Given information:
+++
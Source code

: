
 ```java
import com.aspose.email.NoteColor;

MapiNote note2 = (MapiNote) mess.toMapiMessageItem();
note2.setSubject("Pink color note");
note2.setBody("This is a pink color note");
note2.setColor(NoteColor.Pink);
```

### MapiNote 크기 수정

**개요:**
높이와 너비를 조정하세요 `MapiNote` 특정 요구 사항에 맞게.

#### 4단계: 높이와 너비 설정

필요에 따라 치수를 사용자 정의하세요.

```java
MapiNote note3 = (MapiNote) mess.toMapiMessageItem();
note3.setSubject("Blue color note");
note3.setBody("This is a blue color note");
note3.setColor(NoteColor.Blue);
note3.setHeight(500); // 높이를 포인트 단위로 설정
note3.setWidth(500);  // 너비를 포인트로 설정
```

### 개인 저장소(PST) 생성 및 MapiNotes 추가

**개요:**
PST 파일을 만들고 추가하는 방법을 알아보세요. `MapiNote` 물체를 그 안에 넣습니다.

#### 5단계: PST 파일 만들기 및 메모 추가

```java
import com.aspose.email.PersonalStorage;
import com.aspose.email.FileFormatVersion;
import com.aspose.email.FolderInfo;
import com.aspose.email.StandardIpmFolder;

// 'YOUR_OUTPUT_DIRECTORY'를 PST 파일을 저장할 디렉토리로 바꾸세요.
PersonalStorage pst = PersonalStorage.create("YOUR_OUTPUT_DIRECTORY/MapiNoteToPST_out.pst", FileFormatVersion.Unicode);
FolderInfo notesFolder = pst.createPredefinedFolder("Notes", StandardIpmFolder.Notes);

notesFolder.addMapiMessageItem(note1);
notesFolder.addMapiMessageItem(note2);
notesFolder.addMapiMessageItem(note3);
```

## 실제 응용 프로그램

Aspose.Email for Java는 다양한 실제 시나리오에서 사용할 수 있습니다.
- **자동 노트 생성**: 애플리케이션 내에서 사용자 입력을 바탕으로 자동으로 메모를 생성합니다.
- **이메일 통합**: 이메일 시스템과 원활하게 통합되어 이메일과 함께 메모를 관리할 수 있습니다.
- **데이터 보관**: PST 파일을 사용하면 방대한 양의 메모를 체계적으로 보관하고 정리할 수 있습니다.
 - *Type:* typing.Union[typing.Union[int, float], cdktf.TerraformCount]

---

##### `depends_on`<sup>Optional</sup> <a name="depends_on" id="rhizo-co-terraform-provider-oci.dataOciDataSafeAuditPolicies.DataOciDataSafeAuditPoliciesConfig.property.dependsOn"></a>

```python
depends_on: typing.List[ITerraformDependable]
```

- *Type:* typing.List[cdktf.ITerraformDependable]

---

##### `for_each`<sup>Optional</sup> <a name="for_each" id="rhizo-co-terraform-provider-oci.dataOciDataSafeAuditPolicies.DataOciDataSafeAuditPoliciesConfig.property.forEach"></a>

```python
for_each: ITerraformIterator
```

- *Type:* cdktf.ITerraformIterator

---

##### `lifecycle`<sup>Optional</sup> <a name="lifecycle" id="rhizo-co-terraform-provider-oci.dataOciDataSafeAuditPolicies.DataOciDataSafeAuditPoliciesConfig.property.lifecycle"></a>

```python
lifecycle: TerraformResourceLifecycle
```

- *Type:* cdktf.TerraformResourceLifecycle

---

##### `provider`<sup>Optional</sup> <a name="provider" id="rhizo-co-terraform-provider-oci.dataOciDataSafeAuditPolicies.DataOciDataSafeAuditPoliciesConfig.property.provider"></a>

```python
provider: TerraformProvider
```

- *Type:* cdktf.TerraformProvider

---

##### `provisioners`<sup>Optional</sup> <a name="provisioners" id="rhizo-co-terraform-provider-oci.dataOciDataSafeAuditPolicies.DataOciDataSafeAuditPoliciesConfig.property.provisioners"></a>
+++
Task to complete:
Go through the listing above and copy each line where the string "DataOciDataSafeAuditPoliciesConfig" appears.

Answer box:
##### `depends_on`<sup>Optional</sup> <a name="depends_on" id="rhizo-co-terraform-provider-oci.dataOciDataSafeAuditPolicies.DataOciDataSafeAuditPoliciesConfig.property.dependsOn"></a>
##### `for_each`<sup>Optional</sup> <a name="for_each" id="rhizo-co-terraform-provider-oci.dataOciDataSafeAuditPolicies.DataOciDataSafeAuditPoliciesConfig.property.forEach"></a>
##### `lifecycle`<sup>Optional</sup> <a name="lifecycle" id="rhizo-co-terraform-provider-oci.dataOciDataSafeAuditPolicies.DataOciDataSafeAuditPoliciesConfig.property.lifecycle"></a>
##### `provider`<sup>Optional</sup> <a name="provider" id="rhizo-co-terraform-provider-oci.dataOciDataSafeAuditPolicies.DataOciDataSafeAuditPoliciesConfig.property.provider"></a>
##### `provisioners`<sup>Optional</sup> <a name="provisioners" id="rhizo-co-terraform-provider-oci.dataOciDataSafeAuditPolicies.DataOciDataSafeAuditPoliciesConfig.property.provisioners"></a>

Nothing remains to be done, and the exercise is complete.